As I continue to think and pray about immigration in the United States, I am haunted by Emma Lazarus' 1883 poem, cast in bronze at the foot of the Statue of Liberty, of which every American primary and secondary student learns a portion somewhere along the line:
The New Colossus
Not like the brazen giant of Greek fame
With conquering limbs astride from land to land
Here at our sea-washed, sunset gates shall stand
A mighty woman with a torch, whose flame
Is the imprisoned lightning, and her name
Mother of Exiles. From her beacon-hand
Glows world-wide welcome; her mild eyes command
The air-bridged harbor that twin cities frame.
"Keep, ancient lands, your storied pomp," cries she
With silent lips. "Give me your tired, your poor,
Your huddled masses yearning to breathe free
The wretched refuse of your teeming shore.

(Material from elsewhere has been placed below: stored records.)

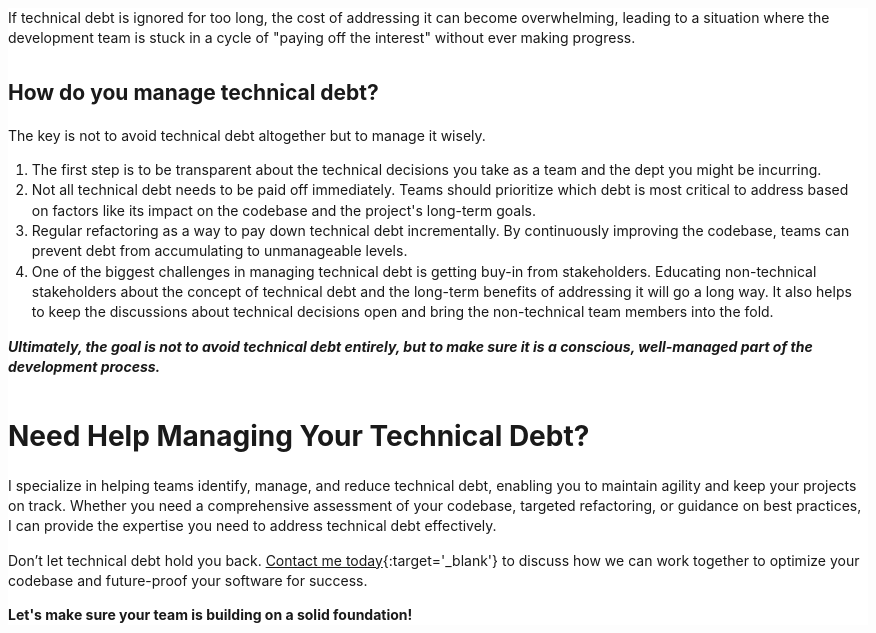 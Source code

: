 If technical debt is ignored for too long, the cost of addressing it can become overwhelming, leading to a situation 
where the development team is stuck in a cycle of "paying off the interest" without ever making progress.

## How do you manage technical debt?

The key is not to avoid technical debt altogether but to manage it wisely.

1. The first step is to be transparent about the technical decisions you take as a team and the dept you might be incurring.
2. Not all technical debt needs to be paid off immediately. Teams should prioritize which debt is most critical to address based on factors like its impact on the codebase and the project's long-term goals.
3. Regular refactoring as a way to pay down technical debt incrementally. By continuously improving the codebase, teams can prevent debt from accumulating to unmanageable levels.
4. One of the biggest challenges in managing technical debt is getting buy-in from stakeholders. Educating non-technical stakeholders about the concept of technical debt and the long-term benefits of addressing it will go a long way. It also helps to keep the discussions about technical decisions open and bring the non-technical team members into the fold.

**_Ultimately, the goal is not to avoid technical debt entirely, but to make sure it is a conscious, well-managed part of the development process._**

# Need Help Managing Your Technical Debt?

I specialize in helping teams identify, manage, and reduce technical debt, enabling you to maintain agility and keep your projects on track. Whether you need a comprehensive assessment of your codebase, targeted refactoring, or guidance on best practices, I can provide the expertise you need to address technical debt effectively.

Don’t let technical debt hold you back. [Contact me today](https://calendly.com/ecomba/free-consultation){:target='_blank'} to discuss how we can work together to optimize your codebase and future-proof your software for success. 

**Let's make sure your team is building on a solid foundation!** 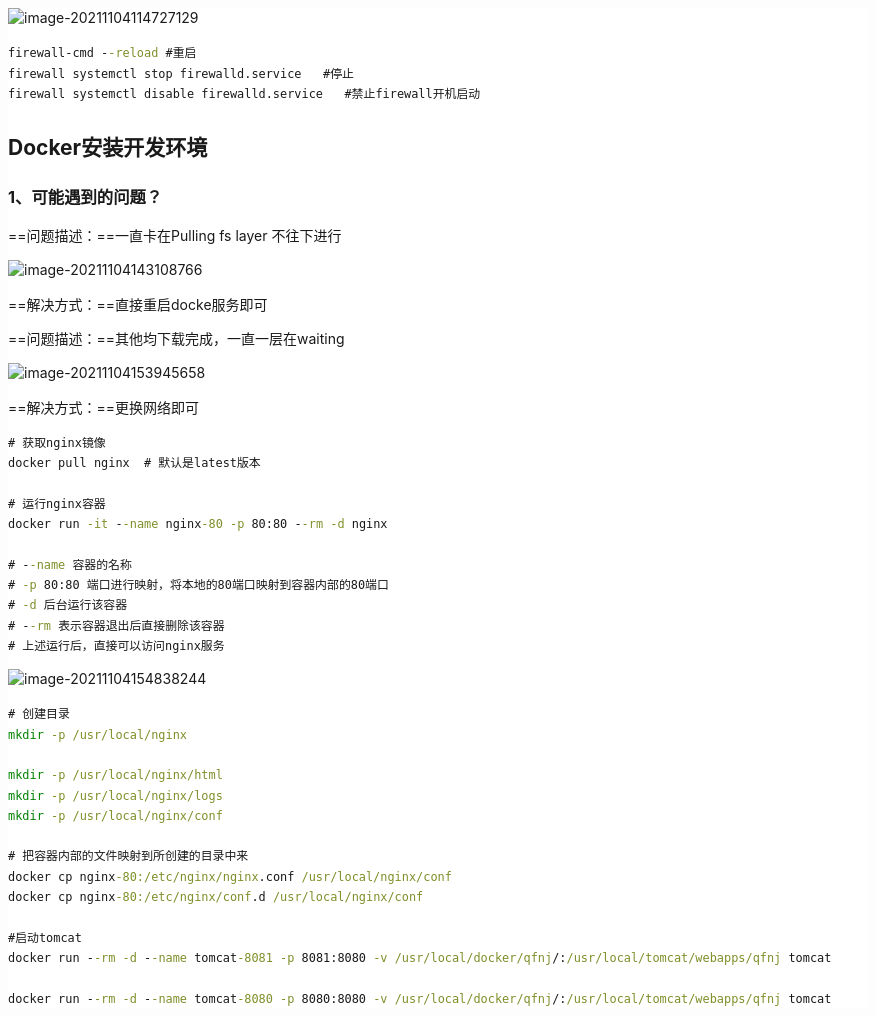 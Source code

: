 ![image-20211104114727129](http://cdn.nefu-yzk.top/img/image-20211104114727129.png)



```bat
firewall-cmd --reload #重启
firewall systemctl stop firewalld.service   #停止
firewall systemctl disable firewalld.service   #禁止firewall开机启动
```



## Docker安装开发环境

### 1、可能遇到的问题？

==问题描述：==一直卡在Pulling fs layer 不往下进行

![image-20211104143108766](http://cdn.nefu-yzk.top/img/image-20211104143108766.png)

==解决方式：==直接重启docke服务即可



==问题描述：==其他均下载完成，一直一层在waiting

![image-20211104153945658](http://cdn.nefu-yzk.top/img/image-20211104153945658.png)

==解决方式：==更换网络即可



```bat
# 获取nginx镜像
docker pull nginx  # 默认是latest版本

# 运行nginx容器
docker run -it --name nginx-80 -p 80:80 --rm -d nginx

# --name 容器的名称
# -p 80:80 端口进行映射，将本地的80端口映射到容器内部的80端口
# -d 后台运行该容器
# --rm 表示容器退出后直接删除该容器
# 上述运行后，直接可以访问nginx服务
```



![image-20211104154838244](http://cdn.nefu-yzk.top/img/image-20211104154838244.png)



```bat
# 创建目录
mkdir -p /usr/local/nginx

mkdir -p /usr/local/nginx/html
mkdir -p /usr/local/nginx/logs
mkdir -p /usr/local/nginx/conf

# 把容器内部的文件映射到所创建的目录中来
docker cp nginx-80:/etc/nginx/nginx.conf /usr/local/nginx/conf
docker cp nginx-80:/etc/nginx/conf.d /usr/local/nginx/conf

#启动tomcat
docker run --rm -d --name tomcat-8081 -p 8081:8080 -v /usr/local/docker/qfnj/:/usr/local/tomcat/webapps/qfnj tomcat

docker run --rm -d --name tomcat-8080 -p 8080:8080 -v /usr/local/docker/qfnj/:/usr/local/tomcat/webapps/qfnj tomcat

```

Send these, the homeless, tempest-tost, to me.
I lift my lamp beside the golden door!"
My concerns about laws surrounding immigration are humbled before the recognition that our present society owes its being to the invitation of "wretched refuse" to occupy this continent. From the very generation in which Ms. Lazarus wrote, I can trace at least two ancestors of mine who were empowered to begin new lives because they had free entry to American ports and freedom to work in American society.
There may be reasons to reconsider, in 2013, the perspective lauded by The New Colossus, but I want desperately not to dispense with it.